If you are an incident responder, a SOC analyst or a threat hunter, you know how a well-designed EDR solution can augment your visibility, detection, and reaction capabilities. However, in many organizations, a single blue teamer, or how we like to call them, an “all around defender,” may wear all these hats. Even when all these roles are performed by the same person, a different approach is required for each of these different security operations workflows. While an incident responder spends most of his time containing impact, scoping, collecting and analyzing new artifacts, threat hunters look for the needle in the haystack, finding the presence of advanced adversaries through proactive queries, analytics and investigations based on hypothesis that often end up in the declaration of an incident.
Compare that work with the role of a security analyst. Whether it’s an analyst working in an internal SOC, an analyst working for an MSSP or MDR service, or simply somebody reacting to security alerts that show up in the EDR monitoring screen, in a SIEM or in an orchestration tool.
How is that different? First, neither the incident responder nor the threat hunter is concerned with false positives or the so called ‘noise’. For an incident responder or a threat hunter the priority is to have low false negatives. In other words, not to miss anything. For them, visibility is a priority, even if that means dealing with a lot of data. For that purpose, a well-designed EDR solution must have a powerful real time query language as well as the ability to provide fast reaction to newly discovered threats.
A security analyst, on the other hand, works primarily off the monitoring screen, reacting to alarms that may result in the declaration of an incident. In this role, having a low rate of false positives is critical. Traditionally, poorly configured detection tools have overwhelmed analysts with alerts to the point where the analyst can’t trust the product anymore.
But having a low rate of false positives is not enough. The quality of those alarms is paramount too. How do we define quality in this context? Using Forrester’s definition, “from a detection perspective, an ideal solution would alert once and correlate all other detections to that initial alert. […] The more alerts you’re generating, the less efficient you are at helping a SOC surface true adversarial behavior.”
Notice how this is aligned to the Time-Based Security model described in our previous blog post. To be successful as a defender, it is essential to react in the fastest possible way, raising an alarm as early as possible on the attack chain, while correlating, aggregating and summarizing all subsequent activity to preserve actionability.
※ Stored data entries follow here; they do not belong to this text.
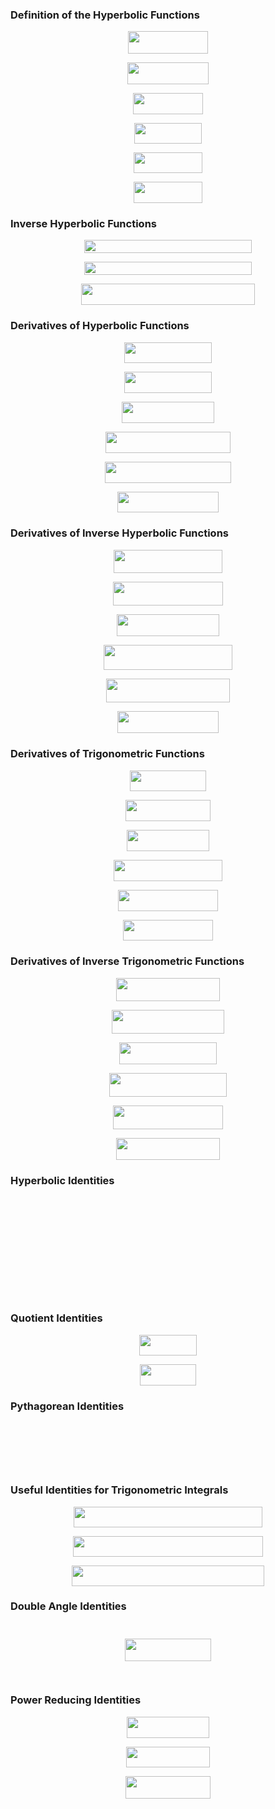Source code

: ### Definition of the Hyperbolic Functions

<p align="center"><img src="/xythrion/resources/markdown-mathematics/identities/tex/3d6ff733139c2d70a88ed87a10dc517f.svg?invert_in_darkmode&sanitize=true" align=middle width=127.56599625pt height=35.4852135pt/></p>
<p align="center"><img src="/xythrion/resources/markdown-mathematics/identities/tex/f3e08fa4b28dde62621886bd0d9fb31e.svg?invert_in_darkmode&sanitize=true" align=middle width=129.39246045pt height=35.4852135pt/></p>
<p align="center"><img src="/xythrion/resources/markdown-mathematics/identities/tex/df636442ace61d5b68430950de87826d.svg?invert_in_darkmode&sanitize=true" align=middle width=112.17793454999999pt height=33.81208709999999pt/></p>
<p align="center"><img src="/xythrion/resources/markdown-mathematics/identities/tex/18656e1adbc241ee67fa15120a4e65c2.svg?invert_in_darkmode&sanitize=true" align=middle width=107.24635349999998pt height=32.990165999999995pt/></p>
<p align="center"><img src="/xythrion/resources/markdown-mathematics/identities/tex/32426cad03a39a1a2caaaf290f6edeaf.svg?invert_in_darkmode&sanitize=true" align=middle width=109.07281769999999pt height=32.990165999999995pt/></p>
<p align="center"><img src="/xythrion/resources/markdown-mathematics/identities/tex/43ba1a186f48c316e58ae1921767549c.svg?invert_in_darkmode&sanitize=true" align=middle width=110.35142085pt height=33.81208709999999pt/></p>


### Inverse Hyperbolic Functions

<p align="center"><img src="/xythrion/resources/markdown-mathematics/identities/tex/0eb068689f270adf8f881b3b1df06eeb.svg?invert_in_darkmode&sanitize=true" align=middle width=268.1728797pt height=20.91216765pt/></p>
<p align="center"><img src="/xythrion/resources/markdown-mathematics/identities/tex/2169dc3426cba488e71f469e3124d34f.svg?invert_in_darkmode&sanitize=true" align=middle width=268.17286815pt height=20.91216765pt/></p>
<p align="center"><img src="/xythrion/resources/markdown-mathematics/identities/tex/dbf8d7b0819a06fe5a732d63d8f87003.svg?invert_in_darkmode&sanitize=true" align=middle width=278.38061459999994pt height=34.3600389pt/></p>


### Derivatives of Hyperbolic Functions

<p align="center"><img src="/xythrion/resources/markdown-mathematics/identities/tex/253eb6f1a25e70bcbfc1a47115d7c6a0.svg?invert_in_darkmode&sanitize=true" align=middle width=139.35259964999997pt height=33.81208709999999pt/></p>
<p align="center"><img src="/xythrion/resources/markdown-mathematics/identities/tex/da4ce4d2d9fa9117b706563afc3fb266.svg?invert_in_darkmode&sanitize=true" align=middle width=139.35259964999997pt height=33.81208709999999pt/></p>
<p align="center"><img src="/xythrion/resources/markdown-mathematics/identities/tex/52d13cfe1eca83557d9dc802ffa5ba77.svg?invert_in_darkmode&sanitize=true" align=middle width=148.91883105pt height=33.81208709999999pt/></p>
<p align="center"><img src="/xythrion/resources/markdown-mathematics/identities/tex/5fe2c23a2ab7fd82cacd5e046812ef74.svg?invert_in_darkmode&sanitize=true" align=middle width=199.88894969999998pt height=33.81208709999999pt/></p>
<p align="center"><img src="/xythrion/resources/markdown-mathematics/identities/tex/e372af960096bbaab7f6b988e7436b26.svg?invert_in_darkmode&sanitize=true" align=middle width=201.71546504999998pt height=33.81208709999999pt/></p>
<p align="center"><img src="/xythrion/resources/markdown-mathematics/identities/tex/b268fab8cbe5ae0e86b5c63102e0bff9.svg?invert_in_darkmode&sanitize=true" align=middle width=162.61740824999998pt height=33.81208709999999pt/></p>


### Derivatives of Inverse Hyperbolic Functions

<p align="center"><img src="/xythrion/resources/markdown-mathematics/identities/tex/7c20e4b536cc0ed49f9fdafc916c27ac.svg?invert_in_darkmode&sanitize=true" align=middle width=174.47589225pt height=37.8236826pt/></p>
<p align="center"><img src="/xythrion/resources/markdown-mathematics/identities/tex/e8335419ba78afa7f873fb009856ed46.svg?invert_in_darkmode&sanitize=true" align=middle width=176.3023581pt height=37.8236826pt/></p>
<p align="center"><img src="/xythrion/resources/markdown-mathematics/identities/tex/efbab8c1ae35380162bb408163503678.svg?invert_in_darkmode&sanitize=true" align=middle width=164.33889779999998pt height=35.18196pt/></p>
<p align="center"><img src="/xythrion/resources/markdown-mathematics/identities/tex/52b03205ea9015d670092e92900aa070.svg?invert_in_darkmode&sanitize=true" align=middle width=206.24532225pt height=39.85105575pt/></p>
<p align="center"><img src="/xythrion/resources/markdown-mathematics/identities/tex/d4df1059da52d8f656946e26083ad7ec.svg?invert_in_darkmode&sanitize=true" align=middle width=197.1128742pt height=37.8236826pt/></p>
<p align="center"><img src="/xythrion/resources/markdown-mathematics/identities/tex/680ad5a1ab3cd29007ebb5ea07d169a6.svg?invert_in_darkmode&sanitize=true" align=middle width=162.5123841pt height=35.18196pt/></p>


### Derivatives of Trigonometric Functions

<p align="center"><img src="/xythrion/resources/markdown-mathematics/identities/tex/f9e23e2657be3e64ffc4056bc1c5a8d1.svg?invert_in_darkmode&sanitize=true" align=middle width=121.08770355pt height=33.81208709999999pt/></p>
<p align="center"><img src="/xythrion/resources/markdown-mathematics/identities/tex/698df48bfea49e901a7d8cc23e408f45.svg?invert_in_darkmode&sanitize=true" align=middle width=136.6127961pt height=33.81208709999999pt/></p>
<p align="center"><img src="/xythrion/resources/markdown-mathematics/identities/tex/0a2a27c55283dd7385711b98ea392241.svg?invert_in_darkmode&sanitize=true" align=middle width=131.1105708pt height=33.81208709999999pt/></p>
<p align="center"><img src="/xythrion/resources/markdown-mathematics/identities/tex/cb156d4b04c38946ec9a82f4a881b9e1.svg?invert_in_darkmode&sanitize=true" align=middle width=173.40487724999997pt height=33.81208709999999pt/></p>
<p align="center"><img src="/xythrion/resources/markdown-mathematics/identities/tex/7ae21d73804741856347ab6ee959383d.svg?invert_in_darkmode&sanitize=true" align=middle width=159.70629839999998pt height=33.81208709999999pt/></p>
<p align="center"><img src="/xythrion/resources/markdown-mathematics/identities/tex/f72f6fa8090b5090f470a6e650a516c8.svg?invert_in_darkmode&sanitize=true" align=middle width=144.809148pt height=33.81208709999999pt/></p>


### Derivatives of Inverse Trigonometric Functions
<p align="center"><img src="/xythrion/resources/markdown-mathematics/identities/tex/2bfaab81fd7116c1b118cfd2dace1a27.svg?invert_in_darkmode&sanitize=true" align=middle width=165.34344585pt height=37.8236826pt/></p>
<p align="center"><img src="/xythrion/resources/markdown-mathematics/identities/tex/1cb89e7edc73178cdfffdf9ca898cbda.svg?invert_in_darkmode&sanitize=true" align=middle width=179.9553426pt height=37.8236826pt/></p>
<p align="center"><img src="/xythrion/resources/markdown-mathematics/identities/tex/0bb806dd17ed57d0ed87743c19f4626c.svg?invert_in_darkmode&sanitize=true" align=middle width=155.20644975pt height=35.18196pt/></p>
<p align="center"><img src="/xythrion/resources/markdown-mathematics/identities/tex/35630bbb319624ef5e209d7ca19ad115.svg?invert_in_darkmode&sanitize=true" align=middle width=188.437095pt height=37.8236826pt/></p>
<p align="center"><img src="/xythrion/resources/markdown-mathematics/identities/tex/bc1beed5b56a60666bb23ed8bd4ac86d.svg?invert_in_darkmode&sanitize=true" align=middle width=175.65166244999998pt height=37.8236826pt/></p>
<p align="center"><img src="/xythrion/resources/markdown-mathematics/identities/tex/c88c5f39045f40c00193065add095e2e.svg?invert_in_darkmode&sanitize=true" align=middle width=166.1653686pt height=35.18196pt/></p>


### Hyperbolic Identities
<p align="center"><img src="/xythrion/resources/markdown-mathematics/identities/tex/934d4eedcb870f29bfd2998b2366ce21.svg?invert_in_darkmode&sanitize=true" align=middle width=133.1276925pt height=12.785402849999999pt/></p>
<p align="center"><img src="/xythrion/resources/markdown-mathematics/identities/tex/b927d51dc72539eb4c66bfc2d34df95c.svg?invert_in_darkmode&sanitize=true" align=middle width=121.25553000000001pt height=12.785402849999999pt/></p>
<p align="center"><img src="/xythrion/resources/markdown-mathematics/identities/tex/a2baca3ff8391bc3c1eb3c66218b723b.svg?invert_in_darkmode&sanitize=true" align=middle width=149.70298035pt height=16.137033pt/></p>
<p align="center"><img src="/xythrion/resources/markdown-mathematics/identities/tex/e7c1a7b5008d86e0b92382eb988d80e6.svg?invert_in_darkmode&sanitize=true" align=middle width=110.83315979999999pt height=16.137033pt/></p>
<p align="center"><img src="/xythrion/resources/markdown-mathematics/identities/tex/a13db0d0c868a20b6c8719969a1d44b0.svg?invert_in_darkmode&sanitize=true" align=middle width=298.42422719999996pt height=16.438356pt/></p>
<p align="center"><img src="/xythrion/resources/markdown-mathematics/identities/tex/6825b803de0c1b3bfdea755b4c3964fe.svg?invert_in_darkmode&sanitize=true" align=middle width=300.99645509999993pt height=16.438356pt/></p>


### Quotient Identities
<p align="center"><img src="/xythrion/resources/markdown-mathematics/identities/tex/dbfea1247668400361b7628038a1f4e7.svg?invert_in_darkmode&sanitize=true" align=middle width=91.47011775pt height=33.81208709999999pt/></p>
<p align="center"><img src="/xythrion/resources/markdown-mathematics/identities/tex/6165e89772dccde1904799da3dbcffe0.svg?invert_in_darkmode&sanitize=true" align=middle width=89.64360239999999pt height=33.81208709999999pt/></p>


### Pythagorean Identities
<p align="center"><img src="/xythrion/resources/markdown-mathematics/identities/tex/106e409de8856480415d45f8737e2b27.svg?invert_in_darkmode&sanitize=true" align=middle width=128.99516355pt height=15.70001235pt/></p>
<p align="center"><img src="/xythrion/resources/markdown-mathematics/identities/tex/abde8f523159941b73b74a697edfb157.svg?invert_in_darkmode&sanitize=true" align=middle width=131.6435703pt height=15.572667pt/></p>
<p align="center"><img src="/xythrion/resources/markdown-mathematics/identities/tex/ac3b50825ad13c570a76fd4dc712554e.svg?invert_in_darkmode&sanitize=true" align=middle width=129.81705495pt height=15.572667pt/></p>


### Useful Identities for Trigonometric Integrals
<p align="center"><img src="/xythrion/resources/markdown-mathematics/identities/tex/6a43877ae2a59c9ee55cb6ce871b32ec.svg?invert_in_darkmode&sanitize=true" align=middle width=302.18095215pt height=32.990165999999995pt/></p>
<p align="center"><img src="/xythrion/resources/markdown-mathematics/identities/tex/12afeb087a4263c0b963426dcbb508cb.svg?invert_in_darkmode&sanitize=true" align=middle width=304.00741634999997pt height=32.990165999999995pt/></p>
<p align="center"><img src="/xythrion/resources/markdown-mathematics/identities/tex/4931ce83112bf8277d65f418ad20694a.svg?invert_in_darkmode&sanitize=true" align=middle width=307.6603464pt height=32.990165999999995pt/></p>


### Double Angle Identities
<p align="center"><img src="/xythrion/resources/markdown-mathematics/identities/tex/284fd391e4d88ea4fcd5bd904557838b.svg?invert_in_darkmode&sanitize=true" align=middle width=134.24831145pt height=11.4155283pt/></p>
<p align="center"><img src="/xythrion/resources/markdown-mathematics/identities/tex/3826def26ed7baea976495c32e9f1785.svg?invert_in_darkmode&sanitize=true" align=middle width=137.1093933pt height=35.5602357pt/></p>
<p align="center"><img src="/xythrion/resources/markdown-mathematics/identities/tex/d03b2e9bde60f9947a4e78eeb844b3d7.svg?invert_in_darkmode&sanitize=true" align=middle width=363.0584265pt height=15.70001235pt/></p>


### Power Reducing Identities
<p align="center"><img src="/xythrion/resources/markdown-mathematics/identities/tex/98d2ab801bec922ab152399be85841fe.svg?invert_in_darkmode&sanitize=true" align=middle width=131.8125105pt height=33.81208709999999pt/></p>
<p align="center"><img src="/xythrion/resources/markdown-mathematics/identities/tex/a8c14c55b349229617e76aa9a781f59d.svg?invert_in_darkmode&sanitize=true" align=middle width=133.6389747pt height=33.81208709999999pt/></p>
<p align="center"><img src="/xythrion/resources/markdown-mathematics/identities/tex/b4b99322f90cfdec8365a2f5e8c5da87.svg?invert_in_darkmode&sanitize=true" align=middle width=135.3741873pt height=35.18196pt/></p>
To illustrate: imagine that you have installed a security camera that not only provides you continuous visibility through 24×7 video recording, but that is also equipped with a motion sensor to alert when somebody approaches your front door. If an intruder approaches your home in the middle of the night, you not only want to have a full recording of the event, to share with law enforcement in an investigation, but you also want to be alerted. But having an alert is not enough. You don’t want to be alerted when the thief is out of the door with your TV, but as early as possible, ideally, before he can cause any harm. And think about the quality of the alerts. Do you want your phone to be flooded with several messages per second coming from the same sensor, for the same event? Or would you rather have one single alarm with enough actionable context, like one single screenshot of the intruder, leaving your device available so you can respond appropriate, for example calling 911 asap?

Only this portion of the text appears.